Doch dann passiert ein Unglück: Kajetan kommt mitten in der Nacht nach Hause und findet dort seinen schwerletzten Nachfolger im Amt in der Wohnung liegen. Der Verdacht fällt naheliegenderweise auf Kajetan. Es beginnt ein Wettlauf mit der Zeit. Kajetan muss erneut seine Unschuld klären und den Betrügern auf die Spur kommen. Dabei setzt er sein eigenes Leben aufs Spiel.

 

Das Hörspiel

 

Das Hörspiel ist eher ein Sittenbild der 20-er Jahre in München als ein Krimi. Die Sprache ist deftig und bayrisch. Die Menschen sind eigen, aber letztlich immer nett und zu einem Deal bereit. Kajetan zieht bei seiner Detektivarbeit durch Wirtshäuser und taucht in verschiedene soziale Kreise. Da bleibt eine Schlägerei nicht aus. Die Hauptfigur Kajetan ist zwar sympathisch, aber der Hörer kommt seinem Charakter nie nahe, sodass der Hörer keine Bilder entwickeln kann, was denn als Nächstes passiert. Das sind zwar alles wunderschön zu hörende, mehrminütige Spielszenen, aber es ist doch sehr behäbig und langatmig. Nach Hören der ersten Episode ist immer noch unklar, ob es ein großes Thema gibt. Politik kommt nur am Rande vor. Keine Hinweise auf diese spannungsgeladene Vor-Nazi-Zeit. Aber viel heile Welt.

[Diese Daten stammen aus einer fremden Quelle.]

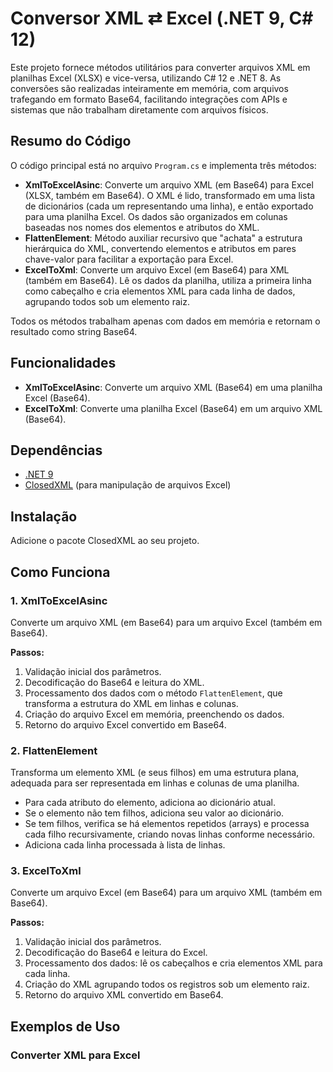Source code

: 
# Conversor XML ⇄ Excel (.NET 9, C# 12)

Este projeto fornece métodos utilitários para converter arquivos XML em planilhas Excel (XLSX) e vice-versa, utilizando C# 12 e .NET 8. As conversões são realizadas inteiramente em memória, com arquivos trafegando em formato Base64, facilitando integrações com APIs e sistemas que não trabalham diretamente com arquivos físicos.

## Resumo do Código

O código principal está no arquivo `Program.cs` e implementa três métodos:

- **XmlToExcelAsinc**: Converte um arquivo XML (em Base64) para Excel (XLSX, também em Base64). O XML é lido, transformado em uma lista de dicionários (cada um representando uma linha), e então exportado para uma planilha Excel. Os dados são organizados em colunas baseadas nos nomes dos elementos e atributos do XML.
- **FlattenElement**: Método auxiliar recursivo que "achata" a estrutura hierárquica do XML, convertendo elementos e atributos em pares chave-valor para facilitar a exportação para Excel.
- **ExcelToXml**: Converte um arquivo Excel (em Base64) para XML (também em Base64). Lê os dados da planilha, utiliza a primeira linha como cabeçalho e cria elementos XML para cada linha de dados, agrupando todos sob um elemento raiz.

Todos os métodos trabalham apenas com dados em memória e retornam o resultado como string Base64.

## Funcionalidades

- **XmlToExcelAsinc**: Converte um arquivo XML (Base64) em uma planilha Excel (Base64).
- **ExcelToXml**: Converte uma planilha Excel (Base64) em um arquivo XML (Base64).

## Dependências

- [.NET 9](https://dotnet.microsoft.com/download)
- [ClosedXML](https://github.com/ClosedXML/ClosedXML) (para manipulação de arquivos Excel)

## Instalação

Adicione o pacote ClosedXML ao seu projeto.

## Como Funciona

### 1. XmlToExcelAsinc

Converte um arquivo XML (em Base64) para um arquivo Excel (também em Base64).

**Passos:**
1. Validação inicial dos parâmetros.
2. Decodificação do Base64 e leitura do XML.
3. Processamento dos dados com o método `FlattenElement`, que transforma a estrutura do XML em linhas e colunas.
4. Criação do arquivo Excel em memória, preenchendo os dados.
5. Retorno do arquivo Excel convertido em Base64.

### 2. FlattenElement

Transforma um elemento XML (e seus filhos) em uma estrutura plana, adequada para ser representada em linhas e colunas de uma planilha.

- Para cada atributo do elemento, adiciona ao dicionário atual.
- Se o elemento não tem filhos, adiciona seu valor ao dicionário.
- Se tem filhos, verifica se há elementos repetidos (arrays) e processa cada filho recursivamente, criando novas linhas conforme necessário.
- Adiciona cada linha processada à lista de linhas.

### 3. ExcelToXml

Converte um arquivo Excel (em Base64) para um arquivo XML (também em Base64).

**Passos:**
1. Validação inicial dos parâmetros.
2. Decodificação do Base64 e leitura do Excel.
3. Processamento dos dados: lê os cabeçalhos e cria elementos XML para cada linha.
4. Criação do XML agrupando todos os registros sob um elemento raiz.
5. Retorno do arquivo XML convertido em Base64.

## Exemplos de Uso

### Converter XML para Excel

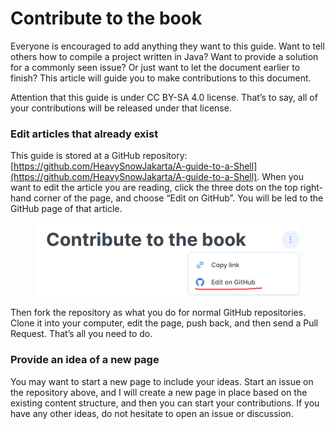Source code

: # Contribute to the book

Everyone is encouraged to add anything they want to this guide. Want to tell others how to compile a project written in Java? Want to provide a solution for a commonly seen issue? Or just want to let the document earlier to finish? This article will guide you to make contributions to this document.

Attention that this guide is under CC BY-SA 4.0 license. That’s to say, all of your contributions will be released under that license.

### Edit articles that already exist

This guide is stored at a GitHub repository: [https://github.com/HeavySnowJakarta/A-guide-to-a-Shell](https://github.com/HeavySnowJakarta/A-guide-to-a-Shell). When you want to edit the article you are reading, click the three dots on the top right-hand corner of the page, and choose “Edit on GitHub”. You will be led to the GitHub page of that article.

<figure><img src=".gitbook/assets/8AAC1CD5-811D-41DE-B6B1-F2BF41F3B4DF.jpeg" alt=""><figcaption></figcaption></figure>

Then fork the repository as what you do for normal GitHub repositories. Clone it into your computer, edit the page, push back, and then send a Pull Request. That’s all you need to do.

### Provide an idea of a new page

You may want to start a new page to include your ideas. Start an issue on the repository above, and I will create a new page in place based on the existing content structure, and then you can start your contributions. If you have any other ideas, do not hesitate to open an issue or discussion.
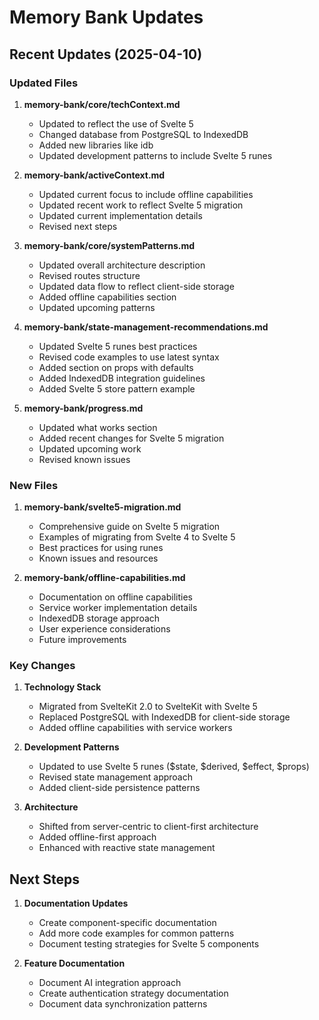 # Memory Bank Updates

## Recent Updates (2025-04-10)

### Updated Files

1. **memory-bank/core/techContext.md**
   - Updated to reflect the use of Svelte 5
   - Changed database from PostgreSQL to IndexedDB
   - Added new libraries like idb
   - Updated development patterns to include Svelte 5 runes

2. **memory-bank/activeContext.md**
   - Updated current focus to include offline capabilities
   - Updated recent work to reflect Svelte 5 migration
   - Updated current implementation details
   - Revised next steps

3. **memory-bank/core/systemPatterns.md**
   - Updated overall architecture description
   - Revised routes structure
   - Updated data flow to reflect client-side storage
   - Added offline capabilities section
   - Updated upcoming patterns

4. **memory-bank/state-management-recommendations.md**
   - Updated Svelte 5 runes best practices
   - Revised code examples to use latest syntax
   - Added section on props with defaults
   - Added IndexedDB integration guidelines
   - Added Svelte 5 store pattern example

5. **memory-bank/progress.md**
   - Updated what works section
   - Added recent changes for Svelte 5 migration
   - Updated upcoming work
   - Revised known issues

### New Files

1. **memory-bank/svelte5-migration.md**
   - Comprehensive guide on Svelte 5 migration
   - Examples of migrating from Svelte 4 to Svelte 5
   - Best practices for using runes
   - Known issues and resources

2. **memory-bank/offline-capabilities.md**
   - Documentation on offline capabilities
   - Service worker implementation details
   - IndexedDB storage approach
   - User experience considerations
   - Future improvements

### Key Changes

1. **Technology Stack**
   - Migrated from SvelteKit 2.0 to SvelteKit with Svelte 5
   - Replaced PostgreSQL with IndexedDB for client-side storage
   - Added offline capabilities with service workers

2. **Development Patterns**
   - Updated to use Svelte 5 runes ($state, $derived, $effect, $props)
   - Revised state management approach
   - Added client-side persistence patterns

3. **Architecture**
   - Shifted from server-centric to client-first architecture
   - Added offline-first approach
   - Enhanced with reactive state management

## Next Steps

1. **Documentation Updates**
   - Create component-specific documentation
   - Add more code examples for common patterns
   - Document testing strategies for Svelte 5 components

2. **Feature Documentation**
   - Document AI integration approach
   - Create authentication strategy documentation
   - Document data synchronization patterns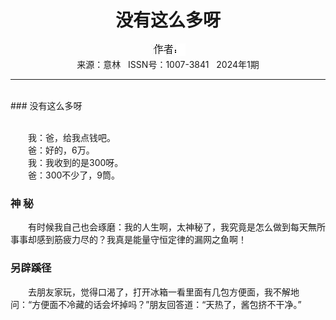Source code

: # <center>没有这么多呀</center>

<div align=center><img src="https://raw.githubusercontent.com/leaguecn/magazines/main/img_authors/%25d7%25f7%25d5%25df%25a3%25ba.jpg"></div>

<center>来源：意林   ISSN号：1007-3841   2024年1期</center>

* * *

<br>### 没有这么多呀

  
<br>　　我：爸，给我点钱吧。  
　　爸：好的，6万。  
　　我：我收到的是300呀。  
　　爸：300不少了，9筒。

### 神 秘

  
　　有时候我自己也会琢磨：我的人生啊，太神秘了，我究竟是怎么做到每天無所事事却感到筋疲力尽的？我真是能量守恒定律的漏网之鱼啊！

### 另辟蹊径

  
　　去朋友家玩，觉得口渴了，打开冰箱一看里面有几包方便面，我不解地问：“方便面不冷藏的话会坏掉吗？”朋友回答道：“天热了，酱包挤不干净。”
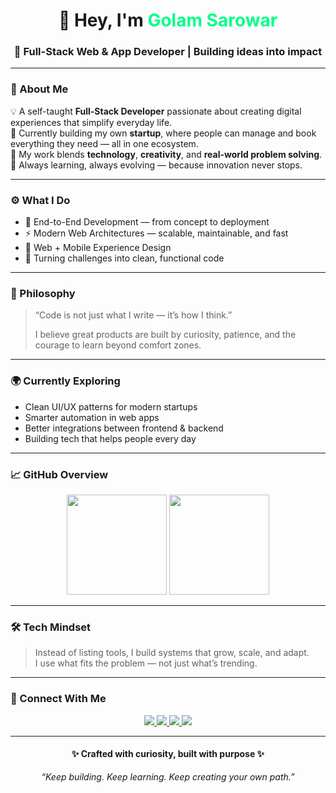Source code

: <!-- Modern Professional README for Golam Sarowar -->

<h1 align="center">👋 Hey, I'm <span style="color:#00FF88;">Golam Sarowar</span></h1>
<h3 align="center">🚀 Full-Stack Web & App Developer | Building ideas into impact</h3>

---

### 🧭 About Me  

💡 A self-taught **Full-Stack Developer** passionate about creating digital experiences that simplify everyday life.  
🚀 Currently building my own **startup**, where people can manage and book everything they need — all in one ecosystem.  
🎯 My work blends **technology**, **creativity**, and **real-world problem solving**.  
🌱 Always learning, always evolving — because innovation never stops.  

---

### ⚙️ What I Do  

- 🧩 End-to-End Development — from concept to deployment  
- ⚡ Modern Web Architectures — scalable, maintainable, and fast  
- 📱 Web + Mobile Experience Design  
- 💭 Turning challenges into clean, functional code  

---

### 🧠 Philosophy  

> “Code is not just what I write — it’s how I think.”  
>  
> I believe great products are built by curiosity, patience, and the courage to learn beyond comfort zones.

---

### 🌍 Currently Exploring  

- Clean UI/UX patterns for modern startups  
- Smarter automation in web apps  
- Better integrations between frontend & backend  
- Building tech that helps people every day  

---

### 📈 GitHub Overview  

<p align="center">
  <img src="https://github-readme-stats.vercel.app/api?username=YOUR_GITHUB_USERNAME&show_icons=true&theme=merko&hide_border=true" height="160px"/>
  <img src="https://github-readme-streak-stats.herokuapp.com/?user=YOUR_GITHUB_USERNAME&theme=merko&hide_border=true" height="160px"/>
</p>

---

### 🛠️ Tech Mindset  

> Instead of listing tools, I build systems that grow, scale, and adapt.  
> I use what fits the problem — not just what’s trending.

---

### 🤝 Connect With Me  

<p align="center">
  <a href="https://linkedin.com/" target="_blank">
    <img src="https://img.shields.io/badge/LinkedIn-00FF88?style=for-the-badge&logo=linkedin&logoColor=black" />
  </a>
  <a href="https://twitter.com/" target="_blank">
    <img src="https://img.shields.io/badge/Twitter-00FF88?style=for-the-badge&logo=twitter&logoColor=black" />
  </a>
  <a href="https://facebook.com/" target="_blank">
    <img src="https://img.shields.io/badge/Facebook-00FF88?style=for-the-badge&logo=facebook&logoColor=black" />
  </a>
  <a href="https://github.io/" target="_blank">
    <img src="https://img.shields.io/badge/Portfolio-00FF88?style=for-the-badge&logo=githubpages&logoColor=black" />
  </a>
</p>

---

<h4 align="center">✨ Crafted with curiosity, built with purpose ✨</h4>
<p align="center"><i>“Keep building. Keep learning. Keep creating your own path.”</i></p>
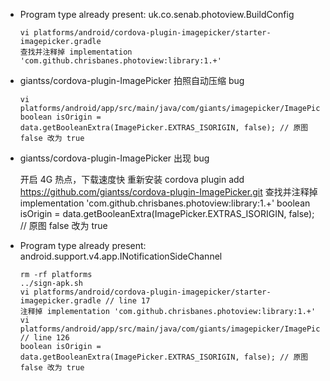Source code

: - Program type already present: uk.co.senab.photoview.BuildConfig

      vi platforms/android/cordova-plugin-imagepicker/starter-imagepicker.gradle
      查找并注释掉 implementation 'com.github.chrisbanes.photoview:library:1.+'

- giantss/cordova-plugin-ImagePicker 拍照自动压缩 bug

      vi platforms/android/app/src/main/java/com/giants/imagepicker/ImagePickerMain.java
      boolean isOrigin = data.getBooleanExtra(ImagePicker.EXTRAS_ISORIGIN, false); // 原图 false 改为 true

- giantss/cordova-plugin-ImagePicker 出现 bug

     开启 4G 热点，下载速度快
     重新安装 cordova plugin add https://github.com/giantss/cordova-plugin-ImagePicker.git
     查找并注释掉 implementation 'com.github.chrisbanes.photoview:library:1.+'
     boolean isOrigin = data.getBooleanExtra(ImagePicker.EXTRAS_ISORIGIN, false); // 原图 false 改为 true

- Program type already present: android.support.v4.app.INotificationSideChannel

      rm -rf platforms
      ../sign-apk.sh
      vi platforms/android/cordova-plugin-imagepicker/starter-imagepicker.gradle // line 17
      注释掉 implementation 'com.github.chrisbanes.photoview:library:1.+'
      vi platforms/android/app/src/main/java/com/giants/imagepicker/ImagePickerMain.java // line 126
      boolean isOrigin = data.getBooleanExtra(ImagePicker.EXTRAS_ISORIGIN, false); // 原图 false 改为 true
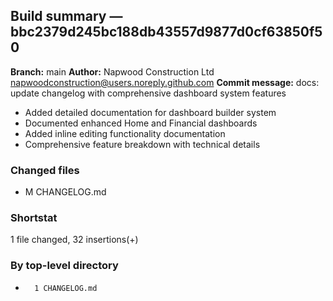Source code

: ## Build summary — bbc2379d245bc188db43557d9877d0cf63850f50

**Branch:** main
**Author:** Napwood Construction Ltd <napwoodconstruction@users.noreply.github.com>
**Commit message:** docs: update changelog with comprehensive dashboard system features

- Added detailed documentation for dashboard builder system
- Documented enhanced Home and Financial dashboards
- Added inline editing functionality documentation
- Comprehensive feature breakdown with technical details

### Changed files
 - M	CHANGELOG.md

### Shortstat
 1 file changed, 32 insertions(+)

### By top-level directory
 -       1 CHANGELOG.md
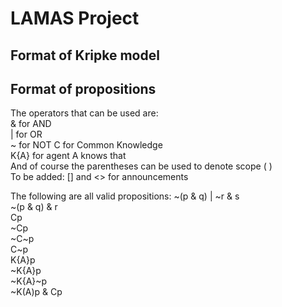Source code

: # LAMAS Project

## Format of Kripke model

## Format of propositions
The operators that can be used are:  
& for AND  
| for OR  
~ for NOT
C for Common Knowledge  
K{A} for agent A knows that  
And of course the parentheses can be used to denote scope ( )  
To be added: [] and <> for announcements  


The following are all valid propositions:
~(p & q) | ~r & s  
~(p & q) & r  
Cp  
~Cp  
~C~p  
C~p  
K{A}p  
~K{A}p  
~K{A}~p  
~K(A)p & Cp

Die professionellen Sprecher lassen wirklich kein Rollenklischee aus. Da hilft auch die bayrisch-moderne Begleit- und Zwischenmusik nicht, die durchaus zum Grübeln anregt. Der Spannungsfaktor geht gegen Null. In der zweiten Episode zieht das Hörspiel deutlich an. Aber nach 90 Minuten tapferen Zuhörens bleibt auch die Neugier aus, wie es nun weitergeht. Autor und Regie übersehen, dass seit der Episode Walching mehr als 20 Jahre vergangen sind und es inzwischen tolle Hörspiele gibt, die uns die 20-er Jahre nahebringen, weil sie modern inszeniert sind.

 

Fazit

 

Freunde des bayrischen Dialekts, Anhänger opulenter Sittenbilder, Liebhaber hochprofessioneller Sprecher werden ihre Freude haben. Wer Charaktere, Tempo und Spannung liebt, sollte die Kopfhörer liegen lassen.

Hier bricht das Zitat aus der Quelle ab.